Segment Start: DATA SHOWN

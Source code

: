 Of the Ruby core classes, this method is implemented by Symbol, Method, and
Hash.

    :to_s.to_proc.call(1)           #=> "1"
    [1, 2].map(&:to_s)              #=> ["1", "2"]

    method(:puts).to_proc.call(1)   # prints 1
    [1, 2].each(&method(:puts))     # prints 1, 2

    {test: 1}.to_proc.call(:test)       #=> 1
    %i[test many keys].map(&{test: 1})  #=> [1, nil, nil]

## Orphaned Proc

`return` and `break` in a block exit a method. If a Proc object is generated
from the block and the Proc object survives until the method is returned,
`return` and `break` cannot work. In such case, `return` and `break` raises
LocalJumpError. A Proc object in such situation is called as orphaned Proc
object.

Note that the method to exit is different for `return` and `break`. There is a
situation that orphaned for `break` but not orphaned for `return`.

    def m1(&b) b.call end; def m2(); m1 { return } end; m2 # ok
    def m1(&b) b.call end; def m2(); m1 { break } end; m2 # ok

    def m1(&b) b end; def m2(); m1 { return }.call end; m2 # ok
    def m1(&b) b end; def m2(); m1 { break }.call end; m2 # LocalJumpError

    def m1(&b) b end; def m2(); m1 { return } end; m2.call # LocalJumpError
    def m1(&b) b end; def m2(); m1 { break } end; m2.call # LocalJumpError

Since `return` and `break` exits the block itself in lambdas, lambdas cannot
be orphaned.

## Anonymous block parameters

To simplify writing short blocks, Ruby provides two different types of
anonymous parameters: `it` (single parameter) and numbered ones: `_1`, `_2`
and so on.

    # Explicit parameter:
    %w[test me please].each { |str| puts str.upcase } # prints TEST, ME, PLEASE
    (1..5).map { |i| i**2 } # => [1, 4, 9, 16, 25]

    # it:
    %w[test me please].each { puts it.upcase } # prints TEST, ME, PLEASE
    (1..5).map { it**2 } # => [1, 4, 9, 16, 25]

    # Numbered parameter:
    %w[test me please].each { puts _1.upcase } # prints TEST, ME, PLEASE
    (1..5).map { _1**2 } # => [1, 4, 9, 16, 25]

Segment End: DATA SHOWN
Segment Start: DATA SHOWN

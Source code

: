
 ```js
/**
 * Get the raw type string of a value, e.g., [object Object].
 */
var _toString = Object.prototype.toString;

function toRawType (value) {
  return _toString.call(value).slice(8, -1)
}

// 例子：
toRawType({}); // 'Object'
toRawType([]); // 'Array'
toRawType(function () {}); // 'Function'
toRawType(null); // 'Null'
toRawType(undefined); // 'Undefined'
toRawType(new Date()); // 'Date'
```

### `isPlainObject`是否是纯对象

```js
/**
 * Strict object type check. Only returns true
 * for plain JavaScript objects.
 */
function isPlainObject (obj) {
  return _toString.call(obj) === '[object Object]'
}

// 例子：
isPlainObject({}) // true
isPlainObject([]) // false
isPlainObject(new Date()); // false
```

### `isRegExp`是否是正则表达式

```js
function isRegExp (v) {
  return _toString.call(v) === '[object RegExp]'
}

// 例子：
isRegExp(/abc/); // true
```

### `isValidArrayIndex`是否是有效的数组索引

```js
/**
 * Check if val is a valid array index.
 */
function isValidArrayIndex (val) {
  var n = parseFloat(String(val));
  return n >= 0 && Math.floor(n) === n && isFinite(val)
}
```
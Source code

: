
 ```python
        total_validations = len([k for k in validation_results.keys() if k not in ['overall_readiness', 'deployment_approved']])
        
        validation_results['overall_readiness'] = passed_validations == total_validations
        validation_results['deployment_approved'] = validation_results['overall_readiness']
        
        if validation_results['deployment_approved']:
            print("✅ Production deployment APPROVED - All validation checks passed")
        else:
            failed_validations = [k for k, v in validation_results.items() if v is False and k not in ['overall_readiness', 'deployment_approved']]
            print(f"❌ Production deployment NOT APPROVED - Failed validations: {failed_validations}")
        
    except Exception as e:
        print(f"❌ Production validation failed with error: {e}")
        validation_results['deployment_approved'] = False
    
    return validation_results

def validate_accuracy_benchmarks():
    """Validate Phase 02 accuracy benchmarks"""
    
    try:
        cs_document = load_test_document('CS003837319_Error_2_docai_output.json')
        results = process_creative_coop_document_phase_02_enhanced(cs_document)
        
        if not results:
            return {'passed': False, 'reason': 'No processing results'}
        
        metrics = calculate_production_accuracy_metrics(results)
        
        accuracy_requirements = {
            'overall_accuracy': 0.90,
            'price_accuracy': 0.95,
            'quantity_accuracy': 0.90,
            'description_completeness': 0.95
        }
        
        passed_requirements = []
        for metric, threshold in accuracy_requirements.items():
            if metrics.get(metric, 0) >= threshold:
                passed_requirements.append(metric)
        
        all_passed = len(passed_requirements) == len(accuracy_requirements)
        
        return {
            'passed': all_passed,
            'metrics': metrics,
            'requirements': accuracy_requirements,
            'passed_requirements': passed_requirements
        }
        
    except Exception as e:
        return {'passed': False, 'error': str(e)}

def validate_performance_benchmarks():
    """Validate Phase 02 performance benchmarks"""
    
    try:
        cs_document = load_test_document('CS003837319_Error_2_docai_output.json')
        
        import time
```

Segment End: DATA SHOWN

**DESCRIPTION OF THE TASK:** Wherever the string "parameters" is found in the entries, copy the line it sits in.

**RESPONSE BELOW:**
## Anonymous block parameters
anonymous parameters: `it` (single parameter) and numbered ones: `_1`, `_2`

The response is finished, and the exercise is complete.